* **YOUR INSTRUCTIONS**
Retype all of the entries exactly as they appear.

START DATA FOR THIS EXERCISE

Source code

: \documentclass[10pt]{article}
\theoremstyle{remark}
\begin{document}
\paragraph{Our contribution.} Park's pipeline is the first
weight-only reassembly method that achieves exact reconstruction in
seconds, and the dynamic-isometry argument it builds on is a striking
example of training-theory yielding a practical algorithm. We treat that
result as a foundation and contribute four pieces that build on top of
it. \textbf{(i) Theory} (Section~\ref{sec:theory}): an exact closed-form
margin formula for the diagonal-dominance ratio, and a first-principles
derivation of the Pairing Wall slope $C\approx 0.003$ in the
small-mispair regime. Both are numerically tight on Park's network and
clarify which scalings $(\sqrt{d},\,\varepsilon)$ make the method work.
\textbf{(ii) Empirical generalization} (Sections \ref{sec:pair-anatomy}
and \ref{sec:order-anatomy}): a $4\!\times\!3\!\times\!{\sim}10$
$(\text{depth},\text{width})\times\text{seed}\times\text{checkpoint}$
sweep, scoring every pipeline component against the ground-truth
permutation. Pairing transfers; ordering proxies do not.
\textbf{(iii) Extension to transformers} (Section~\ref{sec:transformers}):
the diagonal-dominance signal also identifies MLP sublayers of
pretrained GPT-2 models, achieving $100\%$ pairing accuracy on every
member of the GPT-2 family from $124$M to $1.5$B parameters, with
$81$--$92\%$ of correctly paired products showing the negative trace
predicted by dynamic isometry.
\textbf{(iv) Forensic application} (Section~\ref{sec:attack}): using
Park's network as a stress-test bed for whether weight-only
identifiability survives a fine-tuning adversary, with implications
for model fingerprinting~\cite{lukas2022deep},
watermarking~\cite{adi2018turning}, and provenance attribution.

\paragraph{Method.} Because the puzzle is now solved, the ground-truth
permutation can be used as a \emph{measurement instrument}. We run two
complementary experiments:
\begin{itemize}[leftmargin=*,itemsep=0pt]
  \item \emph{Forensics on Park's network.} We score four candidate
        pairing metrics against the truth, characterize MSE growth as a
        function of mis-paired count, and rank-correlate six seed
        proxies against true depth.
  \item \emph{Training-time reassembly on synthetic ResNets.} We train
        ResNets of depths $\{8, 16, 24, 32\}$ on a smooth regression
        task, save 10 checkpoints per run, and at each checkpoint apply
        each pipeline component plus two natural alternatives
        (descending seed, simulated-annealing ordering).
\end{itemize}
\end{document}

END DATA FOR THIS EXERCISE

* **ANSWER FOR THIS EXERCISE**
Source code

: \documentclass[10pt]{article}
\theoremstyle{remark}
\begin{document}
\paragraph{Our contribution.} Park's pipeline is the first
weight-only reassembly method that achieves exact reconstruction in
seconds, and the dynamic-isometry argument it builds on is a striking
example of training-theory yielding a practical algorithm. We treat that
result as a foundation and contribute four pieces that build on top of
it. \textbf{(i) Theory} (Section~\ref{sec:theory}): an exact closed-form
margin formula for the diagonal-dominance ratio, and a first-principles
derivation of the Pairing Wall slope $C\approx 0.003$ in the
small-mispair regime. Both are numerically tight on Park's network and
clarify which scalings $(\sqrt{d},\,\varepsilon)$ make the method work.
\textbf{(ii) Empirical generalization} (Sections \ref{sec:pair-anatomy}
and \ref{sec:order-anatomy}): a $4\!\times\!3\!\times\!{\sim}10$
$(\text{depth},\text{width})\times\text{seed}\times\text{checkpoint}$
sweep, scoring every pipeline component against the ground-truth
permutation. Pairing transfers; ordering proxies do not.
\textbf{(iii) Extension to transformers} (Section~\ref{sec:transformers}):
the diagonal-dominance signal also identifies MLP sublayers of
pretrained GPT-2 models, achieving $100\%$ pairing accuracy on every
member of the GPT-2 family from $124$M to $1.5$B parameters, with
$81$--$92\%$ of correctly paired products showing the negative trace
predicted by dynamic isometry.
\textbf{(iv) Forensic application} (Section~\ref{sec:attack}): using
Park's network as a stress-test bed for whether weight-only
identifiability survives a fine-tuning adversary, with implications
for model fingerprinting~\cite{lukas2022deep},
watermarking~\cite{adi2018turning}, and provenance attribution.

\paragraph{Method.} Because the puzzle is now solved, the ground-truth
permutation can be used as a \emph{measurement instrument}. We run two
complementary experiments:
\begin{itemize}[leftmargin=*,itemsep=0pt]
  \item \emph{Forensics on Park's network.} We score four candidate
        pairing metrics against the truth, characterize MSE growth as a
        function of mis-paired count, and rank-correlate six seed
        proxies against true depth.
  \item \emph{Training-time reassembly on synthetic ResNets.} We train
        ResNets of depths $\{8, 16, 24, 32\}$ on a smooth regression
        task, save 10 checkpoints per run, and at each checkpoint apply
        each pipeline component plus two natural alternatives
        (descending seed, simulated-annealing ordering).
\end{itemize}
\end{document}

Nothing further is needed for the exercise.